:: Exercise details ::
Scan the entries that follow and copy out every line containing "begin".

Source texts of formatted documents
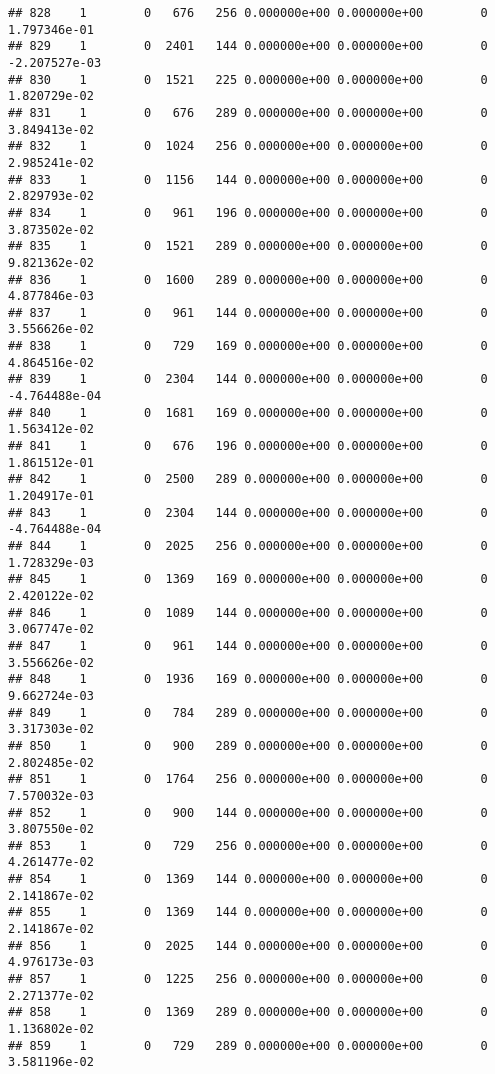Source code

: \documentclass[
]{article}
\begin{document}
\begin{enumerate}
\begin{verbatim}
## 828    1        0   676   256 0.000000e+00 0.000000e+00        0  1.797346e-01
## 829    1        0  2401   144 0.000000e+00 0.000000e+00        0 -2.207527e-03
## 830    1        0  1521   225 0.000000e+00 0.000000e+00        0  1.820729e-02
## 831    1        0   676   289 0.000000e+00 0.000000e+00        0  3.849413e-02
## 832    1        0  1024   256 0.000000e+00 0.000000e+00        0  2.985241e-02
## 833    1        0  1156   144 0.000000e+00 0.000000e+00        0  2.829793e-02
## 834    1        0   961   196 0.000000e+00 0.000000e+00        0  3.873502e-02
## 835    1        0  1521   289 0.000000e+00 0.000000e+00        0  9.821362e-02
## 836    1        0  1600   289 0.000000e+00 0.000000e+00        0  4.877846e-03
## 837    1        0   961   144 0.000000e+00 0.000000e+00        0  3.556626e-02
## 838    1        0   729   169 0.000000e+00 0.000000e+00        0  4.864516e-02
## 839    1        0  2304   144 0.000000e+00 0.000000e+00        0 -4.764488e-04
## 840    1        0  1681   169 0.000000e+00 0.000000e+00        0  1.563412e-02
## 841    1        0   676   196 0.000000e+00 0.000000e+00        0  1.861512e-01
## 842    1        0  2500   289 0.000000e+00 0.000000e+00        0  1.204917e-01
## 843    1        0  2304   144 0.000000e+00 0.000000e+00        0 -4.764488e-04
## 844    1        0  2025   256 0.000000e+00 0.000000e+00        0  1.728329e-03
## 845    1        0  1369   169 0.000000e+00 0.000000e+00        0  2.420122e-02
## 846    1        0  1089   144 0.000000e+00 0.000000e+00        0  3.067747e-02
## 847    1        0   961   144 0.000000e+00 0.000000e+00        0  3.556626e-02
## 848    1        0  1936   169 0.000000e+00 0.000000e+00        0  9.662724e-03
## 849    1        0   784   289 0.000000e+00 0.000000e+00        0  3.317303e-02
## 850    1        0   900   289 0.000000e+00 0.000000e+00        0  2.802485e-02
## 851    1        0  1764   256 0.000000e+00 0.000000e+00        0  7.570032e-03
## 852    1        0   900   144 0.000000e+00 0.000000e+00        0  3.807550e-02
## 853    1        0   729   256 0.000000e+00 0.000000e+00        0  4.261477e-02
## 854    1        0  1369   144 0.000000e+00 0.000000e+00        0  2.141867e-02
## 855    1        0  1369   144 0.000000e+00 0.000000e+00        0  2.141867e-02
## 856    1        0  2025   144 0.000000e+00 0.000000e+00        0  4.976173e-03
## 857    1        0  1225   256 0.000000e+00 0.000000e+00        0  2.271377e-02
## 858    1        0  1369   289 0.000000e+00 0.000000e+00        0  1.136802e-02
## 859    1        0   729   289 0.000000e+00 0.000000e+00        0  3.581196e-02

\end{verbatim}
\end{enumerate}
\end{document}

* * *

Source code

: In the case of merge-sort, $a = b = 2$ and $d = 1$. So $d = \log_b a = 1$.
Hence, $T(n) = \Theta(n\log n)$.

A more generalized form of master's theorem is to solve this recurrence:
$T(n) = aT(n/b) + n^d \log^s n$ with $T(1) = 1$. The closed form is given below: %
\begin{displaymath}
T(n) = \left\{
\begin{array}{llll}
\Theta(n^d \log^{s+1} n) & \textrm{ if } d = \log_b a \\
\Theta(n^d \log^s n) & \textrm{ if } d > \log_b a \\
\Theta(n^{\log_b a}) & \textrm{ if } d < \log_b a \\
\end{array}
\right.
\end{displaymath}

==

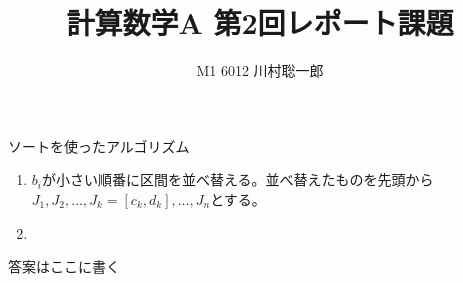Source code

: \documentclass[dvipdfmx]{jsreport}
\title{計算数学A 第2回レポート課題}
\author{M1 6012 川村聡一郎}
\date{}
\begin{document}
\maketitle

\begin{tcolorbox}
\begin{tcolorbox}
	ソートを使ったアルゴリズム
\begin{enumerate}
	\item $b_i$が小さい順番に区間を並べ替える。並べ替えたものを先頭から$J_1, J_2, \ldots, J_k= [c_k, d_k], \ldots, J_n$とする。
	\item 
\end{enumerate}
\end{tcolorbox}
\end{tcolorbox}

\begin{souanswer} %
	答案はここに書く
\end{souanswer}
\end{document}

:: Solution ::
\begin{document}
\begin{enumerate}
\begin{verbatim}
\begin{displaymath}
\begin{array}{llll}
\begin{document}
\begin{tcolorbox}
\begin{tcolorbox}
\begin{enumerate}
\begin{souanswer} %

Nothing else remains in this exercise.